Create and edit images with Gemini 2.0 in preview
Perceived Image Quality & Official Examples
- Thread sees mixed quality: some outputs “impressive,” others (e.g., polar bear mug, lamp-on-desk, table-with-missing-legs) are called embarrassingly bad for a launch blogpost.
- Co-drawing/doodle demo is viewed as a fun tech demo but visually rough; some say it looks “vibe coded.”
- Users report frequent failures on:
- Precise edits (e.g., changing specific windows to bi-fold doors, modifying clothing in a photo)
- Correct object placement and scale (lamp vs sofa, room decor, architectural proportions)
- Understanding stick-figure sketches (inflating them into unintended 3D figures).
- Some find compositing/editing weaker than OpenAI’s gpt-image-1, though others say Gemini preserves the original image better than GPT-4o when editing.
Speed vs Quality & Cost
- Strong consensus that Gemini is very fast—often ~5 seconds vs 30+ seconds for OpenAI image models.
- Several worry Google has over-optimized for speed, yielding “fast but junk” outputs that drive users back to Midjourney or others.
- Pricing: about $0.039 per image, slightly above Imagen 3, with surprise bills when prompts trigger “many illustrations” and dozens of images in one response.

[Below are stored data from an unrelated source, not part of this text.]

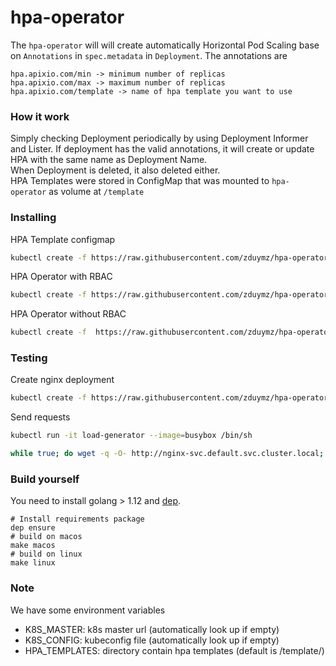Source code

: # hpa-operator

The `hpa-operator` will will create automatically Horizontal Pod Scaling base on `Annotations` in `spec.metadata` in `Deployment`. The annotations are
```
hpa.apixio.com/min -> minimum number of replicas
hpa.apixio.com/max -> maximum number of replicas 
hpa.apixio.com/template -> name of hpa template you want to use
```

### How it work
Simply checking Deployment periodically by using Deployment Informer and Lister. If deployment has the valid annotations, it will create or update HPA with the same name as Deployment Name.  
When Deployment is deleted, it also deleted either.  
HPA Templates were stored in ConfigMap that was mounted to `hpa-operator` as volume at `/template`
### Installing
HPA Template configmap
```bash
kubectl create -f https://raw.githubusercontent.com/zduymz/hpa-operator/master/examples/hpatemplate.yaml
```

HPA Operator with RBAC
```bash
kubectl create -f https://raw.githubusercontent.com/zduymz/hpa-operator/master/examples/hpa-rbac.yaml
```

HPA Operator without RBAC
```bash
kubectl create -f  https://raw.githubusercontent.com/zduymz/hpa-operator/master/examples/hpa.yaml
```

### Testing
Create nginx deployment
```bash
kubectl create -f https://raw.githubusercontent.com/zduymz/hpa-operator/master/examples/nginx.yaml
```

Send requests
```bash
kubectl run -it load-generator --image=busybox /bin/sh

while true; do wget -q -O- http://nginx-svc.default.svc.cluster.local; done
```

### Build yourself
You need to install golang > 1.12 and [dep]().  
```
# Install requirements package
dep ensure
# build on macos
make macos
# build on linux
make linux
```

### Note
We have some environment variables
* K8S_MASTER: k8s master url (automatically look up if empty)
* K8S_CONFIG: kubeconfig file (automatically look up if empty)
* HPA_TEMPLATES: directory contain hpa templates (default is /template/)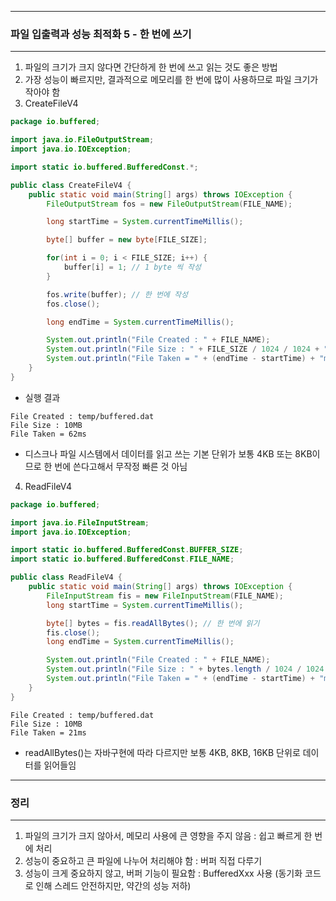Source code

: -----
### 파일 입출력과 성능 최적화 5 - 한 번에 쓰기
-----
1. 파일의 크기가 크지 않다면 간단하게 한 번에 쓰고 읽는 것도 좋은 방법
2. 가장 성능이 빠르지만, 결과적으로 메모리를 한 번에 많이 사용하므로 파일 크기가 작아야 함
3. CreateFileV4
```java
package io.buffered;

import java.io.FileOutputStream;
import java.io.IOException;

import static io.buffered.BufferedConst.*;

public class CreateFileV4 {
    public static void main(String[] args) throws IOException {
        FileOutputStream fos = new FileOutputStream(FILE_NAME);

        long startTime = System.currentTimeMillis();

        byte[] buffer = new byte[FILE_SIZE];

        for(int i = 0; i < FILE_SIZE; i++) {
            buffer[i] = 1; // 1 byte 씩 작성
        }

        fos.write(buffer); // 한 번에 작성
        fos.close();

        long endTime = System.currentTimeMillis();

        System.out.println("File Created : " + FILE_NAME);
        System.out.println("File Size : " + FILE_SIZE / 1024 / 1024 + "MB");
        System.out.println("File Taken = " + (endTime - startTime) + "ms");
    }
}
```
  - 실행 결과
```
File Created : temp/buffered.dat
File Size : 10MB
File Taken = 62ms
```
  - 디스크나 파일 시스템에서 데이터를 읽고 쓰는 기본 단위가 보통 4KB 또는 8KB이므로 한 번에 쓴다고해서 무작정 빠른 것 아님

4. ReadFileV4
```java
package io.buffered;

import java.io.FileInputStream;
import java.io.IOException;

import static io.buffered.BufferedConst.BUFFER_SIZE;
import static io.buffered.BufferedConst.FILE_NAME;

public class ReadFileV4 {
    public static void main(String[] args) throws IOException {
        FileInputStream fis = new FileInputStream(FILE_NAME);
        long startTime = System.currentTimeMillis();

        byte[] bytes = fis.readAllBytes(); // 한 번에 읽기
        fis.close();
        long endTime = System.currentTimeMillis();

        System.out.println("File Created : " + FILE_NAME);
        System.out.println("File Size : " + bytes.length / 1024 / 1024 + "MB");
        System.out.println("File Taken = " + (endTime - startTime) + "ms");
    }
}
```
```
File Created : temp/buffered.dat
File Size : 10MB
File Taken = 21ms
```
  - readAllBytes()는 자바구현에 따라 다르지만 보통 4KB, 8KB, 16KB 단위로 데이터를 읽어들임

-----
### 정리
-----
1. 파일의 크기가 크지 않아서, 메모리 사용에 큰 영향을 주지 않음 : 쉽고 빠르게 한 번에 처리
2. 성능이 중요하고 큰 파일에 나누어 처리해야 함 : 버퍼 직접 다루기
3. 성능이 크게 중요하지 않고, 버퍼 기능이 필요함 : BufferedXxx 사용 (동기화 코드로 인해 스레드 안전하지만, 약간의 성능 저하)
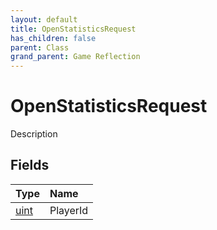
 ```yaml
---
layout: default
title: OpenStatisticsRequest
has_children: false
parent: Class
grand_parent: Game Reflection
---
```

# OpenStatisticsRequest
Description 

## Fields

| Type | Name |
|:-------------|:--------------|
| [uint](/docs/game-reflection/components/uint) | PlayerId |

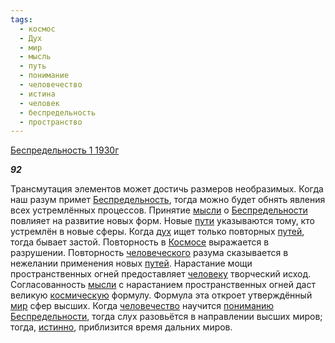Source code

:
 ```yaml
---
tags:
  - космос
  - Дух
  - мир
  - мысль
  - путь
  - понимание
  - человечество
  - истина
  - человек
  - беспредельность
  - пространство
---
```

[Беспредельность 1 1930г](https://127.0.0.1:4002/agni/1930)

___92___

Трансмутация элементов может достичь размеров необразимых. Когда наш разум примет [Беспредельность](../../../tags/#беспредельность), тогда можно будет обнять явления всех устремлённых процессов. Принятие [мысли](../../../tags/#мысль) о [Беспредельности](../../../tags/#беспредельность) повлияет на развитие новых форм. Новые [пути](../../../tags/#путь) указываются тому, кто устремлён в новые сферы. Когда [дух](../../../tags/#Дух) ищет только повторных [путей](../../../tags/#путь), тогда бывает застой. Повторность в [Космосе](../../../tags/#космос) выражается в разрушении. Повторность [человеческого](../../../tags/#[человечество](../../../tags/#человечество)) разума сказывается в нежелании применения новых [путей](../../../tags/#путь). Нарастание мощи пространственных огней предоставляет [человеку](../../../tags/#человек) творческий исход. Согласованность [мысли](../../../tags/#мысль) с нарастанием пространственных огней даст великую [космическую](../../../tags/#космос) формулу. Формула эта откроет утверждённый [мир](../../../tags/#мир) сфер высших. Когда [человечество](../../../tags/#человечество) научится [пониманию](../../../tags/#понимание) [Беспредельности](../../../tags/#беспредельность), тогда слух разовьётся в направлении высших миров; тогда, [истинно](../../../tags/#истина), приблизится время дальних миров.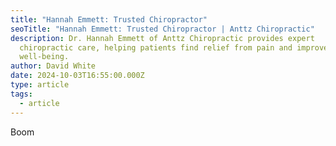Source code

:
 ```yaml
---
title: "Hannah Emmett: Trusted Chiropractor"
seoTitle: "Hannah Emmett: Trusted Chiropractor | Anttz Chiropractic"
description: Dr. Hannah Emmett of Anttz Chiropractic provides expert
  chiropractic care, helping patients find relief from pain and improve overall
  well-being.
author: David White
date: 2024-10-03T16:55:00.000Z
type: article
tags:
  - article
---
```

Boom
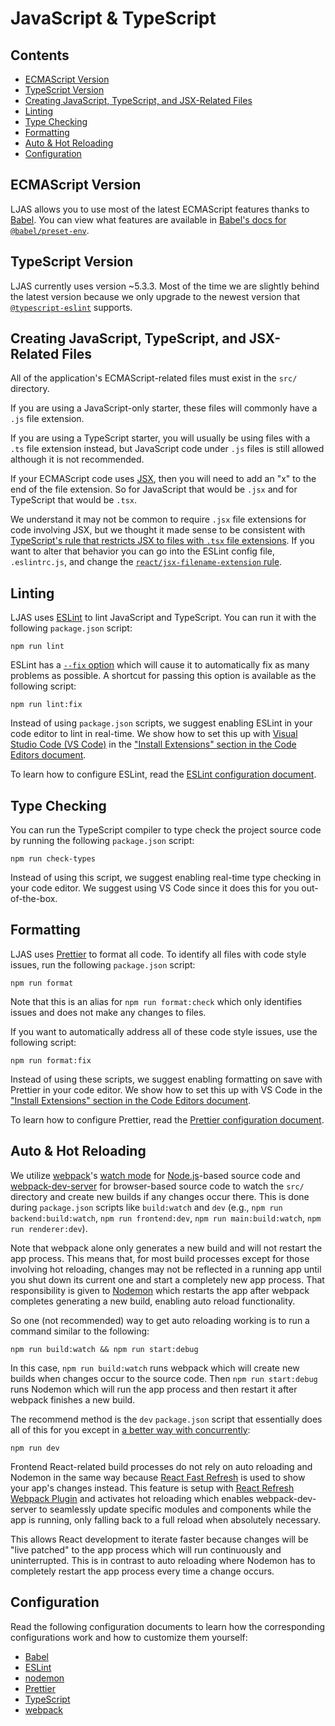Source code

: # JavaScript & TypeScript

## Contents

-   [ECMAScript Version](#ecmascript-version)
-   [TypeScript Version](#typescript-version)
-   [Creating JavaScript, TypeScript, and JSX-Related Files](#creating-javascript-typescript-and-jsx-related-files)
-   [Linting](#linting)
-   [Type Checking](#type-checking)
-   [Formatting](#formatting)
-   [Auto & Hot Reloading](#auto--hot-reloading)
-   [Configuration](#configuration)

## ECMAScript Version

LJAS allows you to use most of the latest ECMAScript features thanks to [Babel](https://babeljs.io/docs). You can view what features are available in [Babel's docs for `@babel/preset-env`](https://babeljs.io/docs/babel-preset-env).

## TypeScript Version

LJAS currently uses version ~5.3.3. Most of the time we are slightly behind the latest version because we only upgrade to the newest version that [`@typescript-eslint`](https://typescript-eslint.io) supports.

## Creating JavaScript, TypeScript, and JSX-Related Files

All of the application's ECMAScript-related files must exist in the `src/` directory.

If you are using a JavaScript-only starter, these files will commonly have a `.js` file extension.

If you are using a TypeScript starter, you will usually be using files with a `.ts` file extension instead, but JavaScript code under `.js` files is still allowed although it is not recommended.

If your ECMAScript code uses [JSX](https://react.dev/learn/writing-markup-with-jsx), then you will need to add an "x" to the end of the file extension. So for JavaScript that would be `.jsx` and for TypeScript that would be `.tsx`.

We understand it may not be common to require `.jsx` file extensions for code involving JSX, but we thought it made sense to be consistent with [TypeScript's rule that restricts JSX to files with `.tsx` file extensions](https://typescriptlang.org/docs/handbook/jsx.html). If you want to alter that behavior you can go into the ESLint config file, `.eslintrc.js`, and change the [`react/jsx-filename-extension` rule](https://github.com/jsx-eslint/eslint-plugin-react/blob/master/docs/rules/jsx-filename-extension.md).

## Linting

LJAS uses [ESLint](https://eslint.org) to lint JavaScript and TypeScript. You can run it with the following `package.json` script:

```console
npm run lint
```

ESLint has a [`--fix` option](https://eslint.org/docs/latest/use/command-line-interface#--fix) which will cause it to automatically fix as many problems as possible. A shortcut for passing this option is available as the following script:

```console
npm run lint:fix
```

Instead of using `package.json` scripts, we suggest enabling ESLint in your code editor to lint in real-time. We show how to set this up with [Visual Studio Code (VS Code)](https://code.visualstudio.com) in the ["Install Extensions" section in the Code Editors document](../setup/code-editors.md#install-extensions).

To learn how to configure ESLint, read the [ESLint configuration document](../configuration/eslint.md).

## Type Checking

You can run the TypeScript compiler to type check the project source code by running the following `package.json` script:

```console
npm run check-types
```

Instead of using this script, we suggest enabling real-time type checking in your code editor. We suggest using VS Code since it does this for you out-of-the-box.

## Formatting

LJAS uses [Prettier](https://prettier.io) to format all code. To identify all files with code style issues, run the following `package.json` script:

```console
npm run format
```

Note that this is an alias for `npm run format:check` which only identifies issues and does not make any changes to files.

If you want to automatically address all of these code style issues, use the following script:

```console
npm run format:fix
```

Instead of using these scripts, we suggest enabling formatting on save with Prettier in your code editor. We show how to set this up with VS Code in the ["Install Extensions" section in the Code Editors document](../setup/code-editors.md#install-extensions).

To learn how to configure Prettier, read the [Prettier configuration document](../configuration/prettier.md).

## Auto & Hot Reloading

We utilize [webpack](https://webpack.js.org)'s [watch mode](https://webpack.js.org/configuration/watch) for [Node.js](https://nodejs.org)-based source code and [webpack-dev-server](https://webpack.js.org/configuration/dev-server) for browser-based source code to watch the `src/` directory and create new builds if any changes occur there. This is done during `package.json` scripts like `build:watch` and `dev` (e.g., `npm run backend:build:watch`, `npm run frontend:dev`, `npm run main:build:watch`, `npm run renderer:dev`).

Note that webpack alone only generates a new build and will not restart the app process. This means that, for most build processes except for those involving hot reloading, changes may not be reflected in a running app until you shut down its current one and start a completely new app process. That responsibility is given to [Nodemon](https://nodemon.io) which restarts the app after webpack completes generating a new build, enabling auto reload functionality.

So one (not recommended) way to get auto reloading working is to run a command similar to the following:

```
npm run build:watch && npm run start:debug
```

In this case, `npm run build:watch` runs webpack which will create new builds when changes occur to the source code. Then `npm run start:debug` runs Nodemon which will run the app process and then restart it after webpack finishes a new build.

The recommend method is the `dev` `package.json` script that essentially does all of this for you except in [a better way with concurrently](https://github.com/open-cli-tools/concurrently):

```
npm run dev
```

Frontend React-related build processes do not rely on auto reloading and Nodemon in the same way because [React Fast Refresh](https://reactnative.dev/docs/fast-refresh) is used to show your app's changes instead. This feature is setup with [React Refresh Webpack Plugin](https://github.com/pmmmwh/react-refresh-webpack-plugin) and activates hot reloading which enables webpack-dev-server to seamlessly update specific modules and components while the app is running, only falling back to a full reload when absolutely necessary.

This allows React development to iterate faster because changes will be "live patched" to the app process which will run continuously and uninterrupted. This is in contrast to auto reloading where Nodemon has to completely restart the app process every time a change occurs.

## Configuration

Read the following configuration documents to learn how the corresponding configurations work and how to customize them yourself:

-   [Babel](../configuration/babel.md)
-   [ESLint](../configuration/eslint.md)
-   [nodemon](../configuration/nodemon.md)
-   [Prettier](../configuration/prettier.md)
-   [TypeScript](../configuration/typescript.md)
-   [webpack](../configuration/webpack.md)
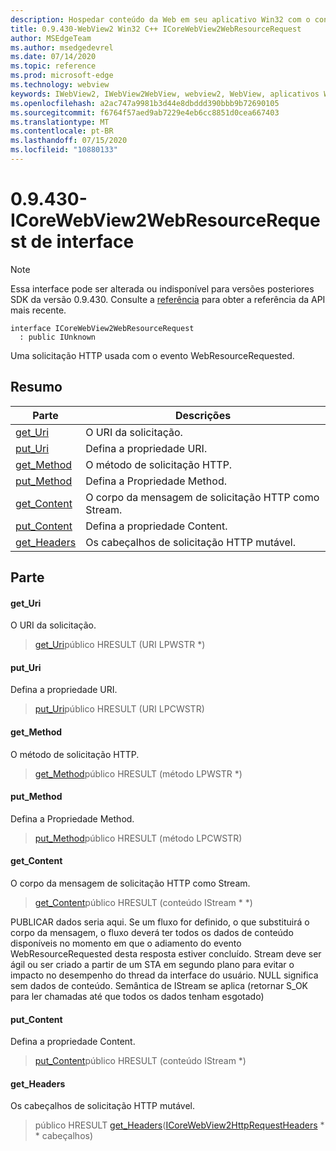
```yaml
---
description: Hospedar conteúdo da Web em seu aplicativo Win32 com o controle WebView2 do Microsoft Edge
title: 0.9.430-WebView2 Win32 C++ ICoreWebView2WebResourceRequest
author: MSEdgeTeam
ms.author: msedgedevrel
ms.date: 07/14/2020
ms.topic: reference
ms.prod: microsoft-edge
ms.technology: webview
keywords: IWebView2, IWebView2WebView, webview2, WebView, aplicativos Win32, Win32, Edge, ICoreWebView2, ICoreWebView2Host, controle do navegador, HTML Edge
ms.openlocfilehash: a2ac747a9981b3d44e8dbddd390bbb9b72690105
ms.sourcegitcommit: f6764f57aed9ab7229e4eb6cc8851d0cea667403
ms.translationtype: MT
ms.contentlocale: pt-BR
ms.lasthandoff: 07/15/2020
ms.locfileid: "10880133"
---
```

# 0.9.430-ICoreWebView2WebResourceRequest de interface 

> [!NOTE]
> Essa interface pode ser alterada ou indisponível para versões posteriores SDK da versão 0.9.430. Consulte a [referência](../../../webview2-api-reference.md) para obter a referência da API mais recente.

```
interface ICoreWebView2WebResourceRequest
  : public IUnknown
```

Uma solicitação HTTP usada com o evento WebResourceRequested.

## Resumo

 Parte                        | Descrições
--------------------------------|---------------------------------------------
[get_Uri](#get_uri) | O URI da solicitação.
[put_Uri](#put_uri) | Defina a propriedade URI.
[get_Method](#get_method) | O método de solicitação HTTP.
[put_Method](#put_method) | Defina a Propriedade Method.
[get_Content](#get_content) | O corpo da mensagem de solicitação HTTP como Stream.
[put_Content](#put_content) | Defina a propriedade Content.
[get_Headers](#get_headers) | Os cabeçalhos de solicitação HTTP mutável.

## Parte

#### get_Uri 

O URI da solicitação.

> [get_Uri](#get_uri)público HRESULT (URI LPWSTR *)

#### put_Uri 

Defina a propriedade URI.

> [put_Uri](#put_uri)público HRESULT (URI LPCWSTR)

#### get_Method 

O método de solicitação HTTP.

> [get_Method](#get_method)público HRESULT (método LPWSTR *)

#### put_Method 

Defina a Propriedade Method.

> [put_Method](#put_method)público HRESULT (método LPCWSTR)

#### get_Content 

O corpo da mensagem de solicitação HTTP como Stream.

> [get_Content](#get_content)público HRESULT (conteúdo IStream * *)

PUBLICAR dados seria aqui. Se um fluxo for definido, o que substituirá o corpo da mensagem, o fluxo deverá ter todos os dados de conteúdo disponíveis no momento em que o adiamento do evento WebResourceRequested desta resposta estiver concluído. Stream deve ser ágil ou ser criado a partir de um STA em segundo plano para evitar o impacto no desempenho do thread da interface do usuário. NULL significa sem dados de conteúdo. Semântica de IStream se aplica (retornar S_OK para ler chamadas até que todos os dados tenham esgotado)

#### put_Content 

Defina a propriedade Content.

> [put_Content](#put_content)público HRESULT (conteúdo IStream *)

#### get_Headers 

Os cabeçalhos de solicitação HTTP mutável.

> público HRESULT [get_Headers](#get_headers)([ICoreWebView2HttpRequestHeaders](ICoreWebView2HttpRequestHeaders.md) * * cabeçalhos)

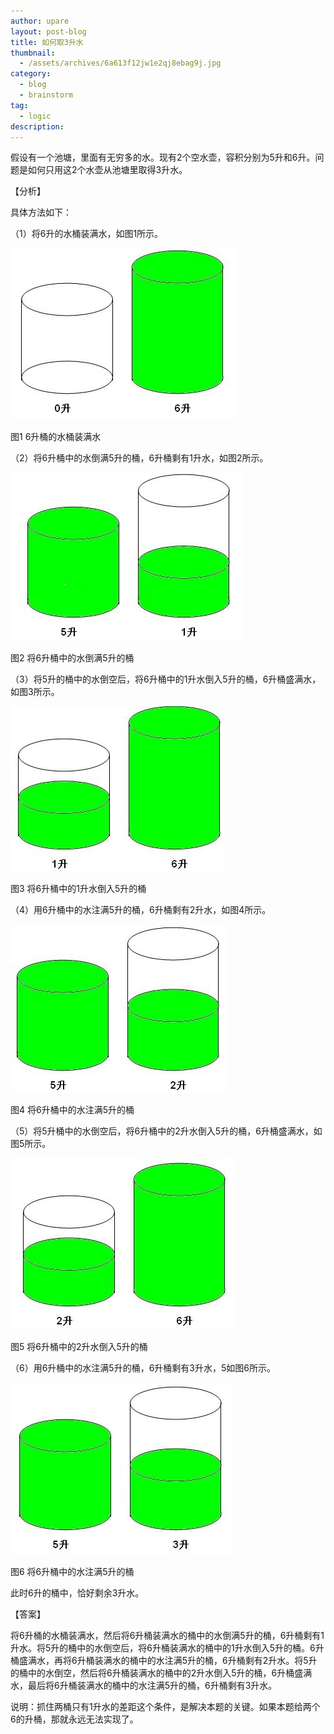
 ```yaml
---
author: upare
layout: post-blog
title: 如何取3升水
thumbnail:
  - /assets/archives/6a613f12jw1e2qj8ebag9j.jpg
category:
  - blog
  - brainstorm
tag:
  - logic
description: 
---
```

假设有一个池塘，里面有无穷多的水。现有2个空水壶，容积分别为5升和6升。问题是如何只用这2个水壶从池塘里取得3升水。

【分析】

具体方法如下：

（1）将6升的水桶装满水，如图1所示。

![](/assets/archives/6a613f12jw1e2qj8ebag9j.jpg)

图1 6升桶的水桶装满水

（2）将6升桶中的水倒满5升的桶，6升桶剩有1升水，如图2所示。

![](/assets/archives/6a613f12jw1e2qj8fhtczj.jpg)

图2 将6升桶中的水倒满5升的桶

（3）将5升的桶中的水倒空后，将6升桶中的1升水倒入5升的桶，6升桶盛满水，如图3所示。

![](/assets/archives/6a613f12jw1e2qj8iiysuj.jpg)

图3 将6升桶中的1升水倒入5升的桶

（4）用6升桶中的水注满5升的桶，6升桶剩有2升水，如图4所示。

![](/assets/archives/6a613f12jw1e2qj8jkf0jj.jpg)

图4 将6升桶中的水注满5升的桶

（5）将5升桶中的水倒空后，将6升桶中的2升水倒入5升的桶，6升桶盛满水，如图5所示。

![](/assets/archives/6a613f12jw1e2qj8ktsvgj.jpg)

图5 将6升桶中的2升水倒入5升的桶

（6）用6升桶中的水注满5升的桶，6升桶剩有3升水，5如图6所示。

![](/assets/archives/6a613f12jw1e2qj8lqahbj.jpg)

图6 将6升桶中的水注满5升的桶

此时6升的桶中，恰好剩余3升水。

【答案】

将6升桶的水桶装满水，然后将6升桶装满水的桶中的水倒满5升的桶，6升桶剩有1升水。将5升的桶中的水倒空后，将6升桶装满水的桶中的1升水倒入5升的桶。6升桶盛满水，再将6升桶装满水的桶中的水注满5升的桶，6升桶剩有2升水。将5升的桶中的水倒空，然后将6升桶装满水的桶中的2升水倒入5升的桶，6升桶盛满水，最后将6升桶装满水的桶中的水注满5升的桶，6升桶剩有3升水。

说明：抓住两桶只有1升水的差距这个条件，是解决本题的关键。如果本题给两个6的升桶，那就永远无法实现了。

Prompting, Usability & Workflows
- System is highly prompt-sensitive; small wording changes cause big quality swings.
- Conversational interfaces expose limits of users’ ability to describe mental images. Many find it hard to specify clutter, lighting, composition, or technical effects.
- Suggested strategies:
- Feed reference images and ask Gemini (or another model) to describe them “in extreme detail,” then adapt that as a prompt.
- Ramble your intent and have an LLM distill it into a precise prompt; iterate based on results.
- Chain models: one to analyze texture/layout/typography, another to rewrite into richer visual instructions, then back to Gemini for generation.
- Co-drawing’s usefulness is questioned if you must describe everything in text anyway.
Model Zoo, Availability & Comparisons
- Users complain about confusing, fast-changing Gemini variants (Flash, Flash Image Gen March/May, 2.5 Pro/Flash/Live, “IO Edition”), and want a clear capability/price matrix.
- Some benchmarking suggests Imagen 3 and OpenAI 4o still lead in aesthetic quality and prompt fidelity; Gemini’s main wins are multimodality and speed.
- Gemini 2.0 Flash image models are unavailable in parts of Europe/EMEA despite earlier access, adding to confusion.
Wider Concerns & “AI Slop”
- Google’s “product” examples are read as a push toward mass synthetic catalog images and marketing assets.
- Commenters worry about deceptive e-commerce/real-estate imagery and a coming flood of low-effort “AI slop,” with doubts about long-term consumer tolerance.